Work instructions – Reproduce exactly the stretch of lines running from the line with "<td colspan=2> 上面两张图对比可以看到：在接上网线前，系统中" to the end of the entries below.

Exercise input –
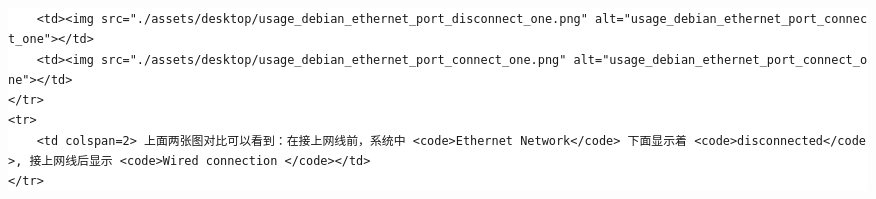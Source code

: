         <td><img src="./assets/desktop/usage_debian_ethernet_port_disconnect_one.png" alt="usage_debian_ethernet_port_connect_one"></td>
        <td><img src="./assets/desktop/usage_debian_ethernet_port_connect_one.png" alt="usage_debian_ethernet_port_connect_one"></td>
    </tr>
    <tr>
        <td colspan=2> 上面两张图对比可以看到：在接上网线前，系统中 <code>Ethernet Network</code> 下面显示着 <code>disconnected</code>, 接上网线后显示 <code>Wired connection </code></td>
    </tr>
</table>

Reply to the exercise –
        <td colspan=2> 上面两张图对比可以看到：在接上网线前，系统中 <code>Ethernet Network</code> 下面显示着 <code>disconnected</code>, 接上网线后显示 <code>Wired connection </code></td>
    </tr>
</table>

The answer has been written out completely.